TASK STATEMENT – Set down a faithful copy of every record below, with no images.

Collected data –
———
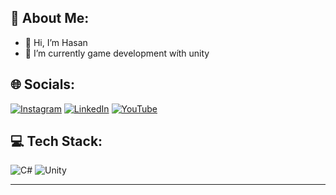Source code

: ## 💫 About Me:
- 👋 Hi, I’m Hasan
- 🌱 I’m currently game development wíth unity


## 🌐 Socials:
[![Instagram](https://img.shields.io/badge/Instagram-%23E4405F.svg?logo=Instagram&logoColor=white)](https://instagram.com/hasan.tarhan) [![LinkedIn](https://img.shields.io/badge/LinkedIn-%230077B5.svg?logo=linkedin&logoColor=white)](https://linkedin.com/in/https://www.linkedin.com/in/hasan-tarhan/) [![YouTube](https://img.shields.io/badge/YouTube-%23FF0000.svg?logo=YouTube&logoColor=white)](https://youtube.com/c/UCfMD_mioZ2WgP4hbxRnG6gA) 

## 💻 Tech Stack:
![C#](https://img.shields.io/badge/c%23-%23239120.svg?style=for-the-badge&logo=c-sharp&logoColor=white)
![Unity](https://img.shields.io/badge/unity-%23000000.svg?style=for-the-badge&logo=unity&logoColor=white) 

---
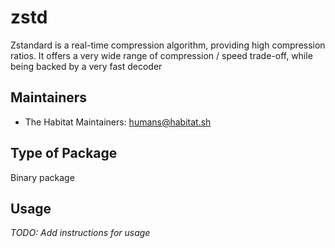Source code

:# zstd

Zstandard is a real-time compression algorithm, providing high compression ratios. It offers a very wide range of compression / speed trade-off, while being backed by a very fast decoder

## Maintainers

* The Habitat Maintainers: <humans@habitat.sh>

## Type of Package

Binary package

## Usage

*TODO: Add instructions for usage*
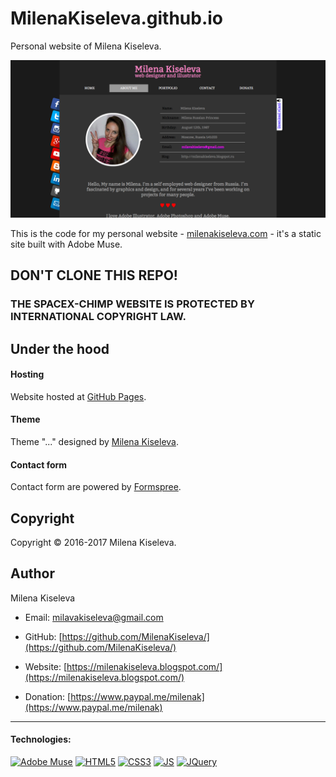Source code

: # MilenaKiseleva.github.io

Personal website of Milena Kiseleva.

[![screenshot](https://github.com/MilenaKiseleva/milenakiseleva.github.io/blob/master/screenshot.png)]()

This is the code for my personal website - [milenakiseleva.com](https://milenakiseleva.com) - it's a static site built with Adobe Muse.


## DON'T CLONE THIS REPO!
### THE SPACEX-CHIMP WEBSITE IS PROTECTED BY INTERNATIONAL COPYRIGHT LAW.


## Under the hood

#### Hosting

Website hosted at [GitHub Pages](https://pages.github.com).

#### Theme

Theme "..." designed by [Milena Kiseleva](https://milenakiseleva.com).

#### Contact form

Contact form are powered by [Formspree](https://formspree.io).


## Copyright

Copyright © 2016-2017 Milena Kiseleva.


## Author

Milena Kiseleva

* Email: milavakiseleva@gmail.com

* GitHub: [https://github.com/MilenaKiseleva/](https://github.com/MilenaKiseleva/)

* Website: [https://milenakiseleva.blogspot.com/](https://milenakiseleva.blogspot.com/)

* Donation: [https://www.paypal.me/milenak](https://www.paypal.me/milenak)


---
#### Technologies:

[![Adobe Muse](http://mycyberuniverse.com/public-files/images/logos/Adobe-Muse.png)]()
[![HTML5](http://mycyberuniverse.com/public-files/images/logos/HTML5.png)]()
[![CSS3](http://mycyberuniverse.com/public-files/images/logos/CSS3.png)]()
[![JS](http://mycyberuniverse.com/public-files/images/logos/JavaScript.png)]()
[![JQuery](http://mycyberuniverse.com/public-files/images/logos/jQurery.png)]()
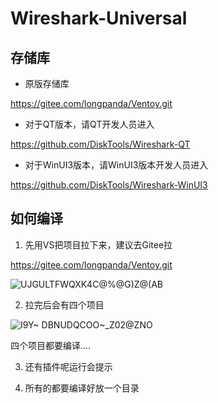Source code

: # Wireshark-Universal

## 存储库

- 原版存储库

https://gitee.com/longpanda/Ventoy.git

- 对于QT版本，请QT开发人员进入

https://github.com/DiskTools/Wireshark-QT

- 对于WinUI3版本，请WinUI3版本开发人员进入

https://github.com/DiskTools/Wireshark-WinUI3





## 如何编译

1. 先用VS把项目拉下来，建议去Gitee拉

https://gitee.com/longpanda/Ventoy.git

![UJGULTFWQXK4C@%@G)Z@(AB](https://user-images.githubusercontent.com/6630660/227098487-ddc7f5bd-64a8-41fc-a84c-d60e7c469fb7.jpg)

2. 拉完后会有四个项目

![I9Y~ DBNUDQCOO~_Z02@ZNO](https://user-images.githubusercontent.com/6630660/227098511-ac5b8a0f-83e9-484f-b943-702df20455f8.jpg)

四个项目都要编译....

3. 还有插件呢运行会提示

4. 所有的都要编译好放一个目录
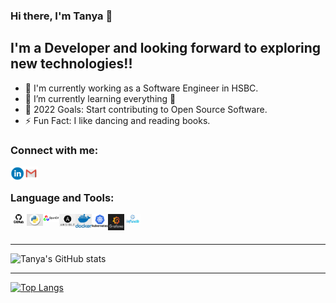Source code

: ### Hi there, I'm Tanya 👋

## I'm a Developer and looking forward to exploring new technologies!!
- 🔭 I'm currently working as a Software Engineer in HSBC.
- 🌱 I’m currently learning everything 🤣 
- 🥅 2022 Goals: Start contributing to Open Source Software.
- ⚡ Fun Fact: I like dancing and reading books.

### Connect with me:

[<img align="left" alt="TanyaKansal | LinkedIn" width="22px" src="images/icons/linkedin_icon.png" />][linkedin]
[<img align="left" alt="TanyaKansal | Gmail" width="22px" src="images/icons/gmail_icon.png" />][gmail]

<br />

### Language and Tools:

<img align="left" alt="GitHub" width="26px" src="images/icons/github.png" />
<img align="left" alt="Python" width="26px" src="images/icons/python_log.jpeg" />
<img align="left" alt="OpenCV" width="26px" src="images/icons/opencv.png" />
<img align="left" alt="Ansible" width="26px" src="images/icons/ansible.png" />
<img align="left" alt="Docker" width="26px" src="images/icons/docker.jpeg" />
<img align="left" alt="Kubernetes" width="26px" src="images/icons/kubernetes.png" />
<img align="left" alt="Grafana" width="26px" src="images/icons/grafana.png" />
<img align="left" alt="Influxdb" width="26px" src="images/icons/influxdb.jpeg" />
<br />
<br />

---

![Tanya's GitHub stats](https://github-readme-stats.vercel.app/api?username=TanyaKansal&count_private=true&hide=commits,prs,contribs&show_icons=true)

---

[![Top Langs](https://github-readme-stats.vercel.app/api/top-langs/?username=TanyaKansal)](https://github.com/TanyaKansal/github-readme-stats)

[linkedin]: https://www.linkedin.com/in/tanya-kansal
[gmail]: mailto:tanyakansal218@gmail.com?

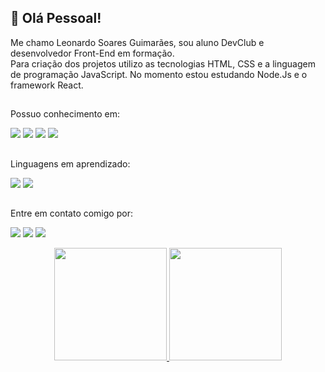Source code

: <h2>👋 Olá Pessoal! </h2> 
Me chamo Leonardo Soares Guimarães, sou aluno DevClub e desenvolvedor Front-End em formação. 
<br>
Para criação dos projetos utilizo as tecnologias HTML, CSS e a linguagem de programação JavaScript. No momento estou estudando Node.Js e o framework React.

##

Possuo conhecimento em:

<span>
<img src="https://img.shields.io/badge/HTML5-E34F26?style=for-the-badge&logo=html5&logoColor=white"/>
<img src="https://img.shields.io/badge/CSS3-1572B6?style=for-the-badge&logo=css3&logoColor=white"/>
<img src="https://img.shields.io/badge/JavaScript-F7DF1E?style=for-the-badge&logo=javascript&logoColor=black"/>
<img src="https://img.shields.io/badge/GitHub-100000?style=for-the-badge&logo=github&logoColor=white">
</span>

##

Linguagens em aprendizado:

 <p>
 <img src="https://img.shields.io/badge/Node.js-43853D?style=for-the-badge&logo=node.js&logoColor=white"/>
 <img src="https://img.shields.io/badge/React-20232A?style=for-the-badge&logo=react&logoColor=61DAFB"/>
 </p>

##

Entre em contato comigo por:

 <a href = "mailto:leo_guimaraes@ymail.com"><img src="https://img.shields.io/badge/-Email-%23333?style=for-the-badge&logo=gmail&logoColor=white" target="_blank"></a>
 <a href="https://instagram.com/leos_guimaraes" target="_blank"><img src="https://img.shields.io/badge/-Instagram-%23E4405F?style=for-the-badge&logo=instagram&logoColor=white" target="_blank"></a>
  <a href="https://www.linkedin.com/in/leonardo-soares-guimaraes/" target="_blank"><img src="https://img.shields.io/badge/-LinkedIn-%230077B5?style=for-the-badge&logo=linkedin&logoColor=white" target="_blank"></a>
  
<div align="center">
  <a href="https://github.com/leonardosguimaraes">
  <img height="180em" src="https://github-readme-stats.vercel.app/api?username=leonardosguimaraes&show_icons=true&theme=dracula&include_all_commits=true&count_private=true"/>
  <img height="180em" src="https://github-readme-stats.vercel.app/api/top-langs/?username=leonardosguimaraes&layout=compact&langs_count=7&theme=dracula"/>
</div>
———
SOLUTION TO THIS EXERCISE –
Source code

: ## 💫 About Me:
- 👋 Hi, I’m Hasan
- 🌱 I’m currently game development wíth unity


## 🌐 Socials:
[![Instagram](https://img.shields.io/badge/Instagram-%23E4405F.svg?logo=Instagram&logoColor=white)](https://instagram.com/hasan.tarhan) [![LinkedIn](https://img.shields.io/badge/LinkedIn-%230077B5.svg?logo=linkedin&logoColor=white)](https://linkedin.com/in/https://www.linkedin.com/in/hasan-tarhan/) [![YouTube](https://img.shields.io/badge/YouTube-%23FF0000.svg?logo=YouTube&logoColor=white)](https://youtube.com/c/UCfMD_mioZ2WgP4hbxRnG6gA) 

## 💻 Tech Stack:
![C#](https://img.shields.io/badge/c%23-%23239120.svg?style=for-the-badge&logo=c-sharp&logoColor=white)
![Unity](https://img.shields.io/badge/unity-%23000000.svg?style=for-the-badge&logo=unity&logoColor=white) 

---
Source code

:# zstd

Zstandard is a real-time compression algorithm, providing high compression ratios. It offers a very wide range of compression / speed trade-off, while being backed by a very fast decoder

## Maintainers

* The Habitat Maintainers: <humans@habitat.sh>

## Type of Package

Binary package

## Usage

*TODO: Add instructions for usage*
Source code

: # MilenaKiseleva.github.io

Personal website of Milena Kiseleva.

[![screenshot](https://github.com/MilenaKiseleva/milenakiseleva.github.io/blob/master/screenshot.png)]()

This is the code for my personal website - [milenakiseleva.com](https://milenakiseleva.com) - it's a static site built with Adobe Muse.


## DON'T CLONE THIS REPO!
### THE SPACEX-CHIMP WEBSITE IS PROTECTED BY INTERNATIONAL COPYRIGHT LAW.


## Under the hood

#### Hosting

Website hosted at [GitHub Pages](https://pages.github.com).

#### Theme

Theme "..." designed by [Milena Kiseleva](https://milenakiseleva.com).

#### Contact form

Contact form are powered by [Formspree](https://formspree.io).


## Copyright

Copyright © 2016-2017 Milena Kiseleva.


## Author

Milena Kiseleva

* Email: milavakiseleva@gmail.com

* GitHub: [https://github.com/MilenaKiseleva/](https://github.com/MilenaKiseleva/)

* Website: [https://milenakiseleva.blogspot.com/](https://milenakiseleva.blogspot.com/)

* Donation: [https://www.paypal.me/milenak](https://www.paypal.me/milenak)


---
#### Technologies:

[![Adobe Muse](http://mycyberuniverse.com/public-files/images/logos/Adobe-Muse.png)]()
[![HTML5](http://mycyberuniverse.com/public-files/images/logos/HTML5.png)]()
[![CSS3](http://mycyberuniverse.com/public-files/images/logos/CSS3.png)]()
[![JS](http://mycyberuniverse.com/public-files/images/logos/JavaScript.png)]()
[![JQuery](http://mycyberuniverse.com/public-files/images/logos/jQurery.png)]()
Source code

: # Wireshark-Universal

## 存储库

- 原版存储库

https://gitee.com/longpanda/Ventoy.git

- 对于QT版本，请QT开发人员进入

https://github.com/DiskTools/Wireshark-QT

- 对于WinUI3版本，请WinUI3版本开发人员进入

https://github.com/DiskTools/Wireshark-WinUI3





## 如何编译

1. 先用VS把项目拉下来，建议去Gitee拉

https://gitee.com/longpanda/Ventoy.git

![UJGULTFWQXK4C@%@G)Z@(AB](https://user-images.githubusercontent.com/6630660/227098487-ddc7f5bd-64a8-41fc-a84c-d60e7c469fb7.jpg)

2. 拉完后会有四个项目

![I9Y~ DBNUDQCOO~_Z02@ZNO](https://user-images.githubusercontent.com/6630660/227098511-ac5b8a0f-83e9-484f-b943-702df20455f8.jpg)

四个项目都要编译....

3. 还有插件呢运行会提示

4. 所有的都要编译好放一个目录
Source code

: ### Hi there, I'm Tanya 👋

## I'm a Developer and looking forward to exploring new technologies!!
- 🔭 I'm currently working as a Software Engineer in HSBC.
- 🌱 I’m currently learning everything 🤣 
- 🥅 2022 Goals: Start contributing to Open Source Software.
- ⚡ Fun Fact: I like dancing and reading books.

### Connect with me:

[<img align="left" alt="TanyaKansal | LinkedIn" width="22px" src="images/icons/linkedin_icon.png" />][linkedin]
[<img align="left" alt="TanyaKansal | Gmail" width="22px" src="images/icons/gmail_icon.png" />][gmail]

<br />

### Language and Tools:

<img align="left" alt="GitHub" width="26px" src="images/icons/github.png" />
<img align="left" alt="Python" width="26px" src="images/icons/python_log.jpeg" />
<img align="left" alt="OpenCV" width="26px" src="images/icons/opencv.png" />
<img align="left" alt="Ansible" width="26px" src="images/icons/ansible.png" />
<img align="left" alt="Docker" width="26px" src="images/icons/docker.jpeg" />
<img align="left" alt="Kubernetes" width="26px" src="images/icons/kubernetes.png" />
<img align="left" alt="Grafana" width="26px" src="images/icons/grafana.png" />
<img align="left" alt="Influxdb" width="26px" src="images/icons/influxdb.jpeg" />
<br />
<br />

---

![Tanya's GitHub stats](https://github-readme-stats.vercel.app/api?username=TanyaKansal&count_private=true&hide=commits,prs,contribs&show_icons=true)

---

[![Top Langs](https://github-readme-stats.vercel.app/api/top-langs/?username=TanyaKansal)](https://github.com/TanyaKansal/github-readme-stats)

[linkedin]: https://www.linkedin.com/in/tanya-kansal
[gmail]: mailto:tanyakansal218@gmail.com?

Source code

: <h2>👋 Olá Pessoal! </h2> 
Me chamo Leonardo Soares Guimarães, sou aluno DevClub e desenvolvedor Front-End em formação. 
<br>
Para criação dos projetos utilizo as tecnologias HTML, CSS e a linguagem de programação JavaScript. No momento estou estudando Node.Js e o framework React.

##

Possuo conhecimento em:

<span>
<img src="https://img.shields.io/badge/HTML5-E34F26?style=for-the-badge&logo=html5&logoColor=white"/>
<img src="https://img.shields.io/badge/CSS3-1572B6?style=for-the-badge&logo=css3&logoColor=white"/>
<img src="https://img.shields.io/badge/JavaScript-F7DF1E?style=for-the-badge&logo=javascript&logoColor=black"/>
<img src="https://img.shields.io/badge/GitHub-100000?style=for-the-badge&logo=github&logoColor=white">
</span>

##

Linguagens em aprendizado:

 <p>
 <img src="https://img.shields.io/badge/Node.js-43853D?style=for-the-badge&logo=node.js&logoColor=white"/>
 <img src="https://img.shields.io/badge/React-20232A?style=for-the-badge&logo=react&logoColor=61DAFB"/>
 </p>

##

Entre em contato comigo por:

 <a href = "mailto:leo_guimaraes@ymail.com"><img src="https://img.shields.io/badge/-Email-%23333?style=for-the-badge&logo=gmail&logoColor=white" target="_blank"></a>
 <a href="https://instagram.com/leos_guimaraes" target="_blank"><img src="https://img.shields.io/badge/-Instagram-%23E4405F?style=for-the-badge&logo=instagram&logoColor=white" target="_blank"></a>
  <a href="https://www.linkedin.com/in/leonardo-soares-guimaraes/" target="_blank"><img src="https://img.shields.io/badge/-LinkedIn-%230077B5?style=for-the-badge&logo=linkedin&logoColor=white" target="_blank"></a>
  
<div align="center">
  <a href="https://github.com/leonardosguimaraes">
  <img height="180em" src="https://github-readme-stats.vercel.app/api?username=leonardosguimaraes&show_icons=true&theme=dracula&include_all_commits=true&count_private=true"/>
  <img height="180em" src="https://github-readme-stats.vercel.app/api/top-langs/?username=leonardosguimaraes&layout=compact&langs_count=7&theme=dracula"/>
</div>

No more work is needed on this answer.